Los labios del hombre se curvaron en una leve sonrisa.
—Pues entonces ya es demasiado tarde para usted quienquiera que sea. Los humildes fueron a ver al rey Arturo a las nueve.
—Comprendo.
—Lo comprenderá más tarde —la cabeza del hombre se movió unos milímetros de modo a poder fijar la mirada en Bond—. Lo verá y no lo verá. Los humildes heredarán la tierra y no sólo por ir a ver al rey Arturo.
Se volvió otra vez y cerró el ojo como un príncipe que diera por terminada su audiencia.
Bond apagó el magnetófono, hizo una seña con la cabeza a Orson y al otro individuo y salió del cuarto. A mitad del camino por el corredor oyó pasos apresurados tras él. Era Orson que le hacía señales para que se parara.
—Malas noticias, señor.
—¿Qué hay?
—El viejo lord Mills.
—¿Qué le pasa a lord Mills?
Todo el mundo en el país conocía y estimaba a lord Mills, fueran cuales fueran las diversas convicciones políticas. Lord Mills de Bromfield, antiguamente el señor Samuel Mills, había sido dos veces primer ministro. Era muy duro en sus críticas, incluso contra su propio partido si llegaba el caso. Su sabiduría y su carisma seguían conmoviendo a auditorios extensos aun cuando hubieran alcanzado ya la elevada edad de ochenta y siete años.
—¿Qué pasa con lord Mills? —repitió Bond.
—Acabo de enterarme: ha sido asesinado.
—¿Cómo?
—Y otras quince personas han muerto también. Me parece que ha sido una bomba.
—¿Cómo? ¿Cuándo?
—Estaba en camino hacia un acto electoral en el West Country. Se paró en Glastonbury para estirar las piernas y charlar con unas cuantas personas que se habían reunido allí.
—¿De modo que ha ocurrido en Glastonbury?
—Sí; ha sido terrible. Una verdadera carnicería.

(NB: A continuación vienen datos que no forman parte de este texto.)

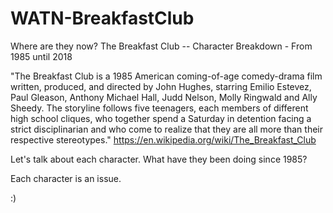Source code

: # WATN-BreakfastClub

Where are they now? The Breakfast Club -- Character Breakdown - From 1985 until 2018

"The Breakfast Club is a 1985 American coming-of-age comedy-drama film written, produced, and directed by John Hughes, starring Emilio Estevez, Paul Gleason, Anthony Michael Hall, Judd Nelson, Molly Ringwald and Ally Sheedy. The storyline follows five teenagers, each members of different high school cliques, who together spend a Saturday in detention facing a strict disciplinarian and who come to realize that they are all more than their respective stereotypes." https://en.wikipedia.org/wiki/The_Breakfast_Club

Let's talk about each character. What have they been doing since 1985?

Each character is an issue.

:)

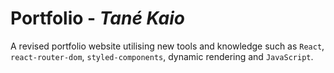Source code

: # **Portfolio** - _Tané Kaio_

A revised portfolio website utilising new tools and knowledge such as `React`, `react-router-dom`, `styled-components`, dynamic rendering and `JavaScript`.
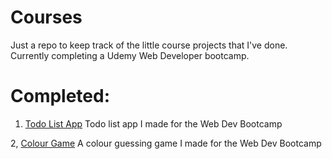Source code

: # Courses

Just a repo to keep track of the little course projects that I've done.
Currently completing a Udemy Web Developer bootcamp.

# Completed:
1. [Todo List App](https://adityapokharel.github.io/p5/todoListProject/)
Todo list app I made for the Web Dev Bootcamp

2, [Colour Game](https://adityapokharel.github.io/p5/ColorGame/)
A colour guessing game I made for the Web Dev Bootcamp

Bond echó a correr hacia los ascensores repitiéndose el nombre de Glastonbury. Estaba claro que los Humildes habían llegado hasta el rey Arturo. La pequeña población de Glastonbury, con su gran montículo rocoso rematado por una torre, albergaba las ruinas de la abadía en la que se conservaba el arbusto espinoso que, según creencia popular, había brotado del bastón de José de Arimatea, el hombre en cuyo huerto creían los cristianos que había sido enterrado Jesucristo y desde donde resucitó. Era aquél el lugar que muchos estudiosos del tema de Arturo identificaban como la legendaria Avalón, en cuya abadía estaba enterrado el propio rey. Tuvo que ser allí precisamente donde el bienamado lord Mills muriera asesinado junto con otros varios inocentes. Conforme bajaba en el ascensor, Bond se sentía trastornado y como entumecido. ¿La sangre de los padres? ¿La inmensa rueda de la venganza? Los Humildes habían ido a donde estaba el rey Arturo para matar violenta y vengativamente.
Se hace difícil describir la carnicería que ha ocurrido aquí, en lo que antes era la plaza del mercado de esta tranquila y pacífica ciudad del West Country. La policía y los servicios de socorro están aún inspeccionando los destrozos, y en el momento actual la lista de bajas asciende a treinta heridos, diez de ellos graves, y a veinte muertos, entre los que desde luego se incluye a lord Mills. El primer ministro ha aplazado una reunión electoral que debía tener lugar esta noche con el fin de trasladarse aquí a Glastonbury y visitar después a lady Mills.
Lord Mills inició su larga carrera política en 1920 al presentarse por vez primera al Parlamento y ser elegido miembro por…
Bond apagó violentamente la radio del coche, poniéndola otra vez en onda corta y apretó el botón que daba paso a la frecuencia de escucha. Conducía con cuanta rapidez le era posible por entre el tráfico vespertino, mientras un centenar de preguntas se atropellaban en su mente.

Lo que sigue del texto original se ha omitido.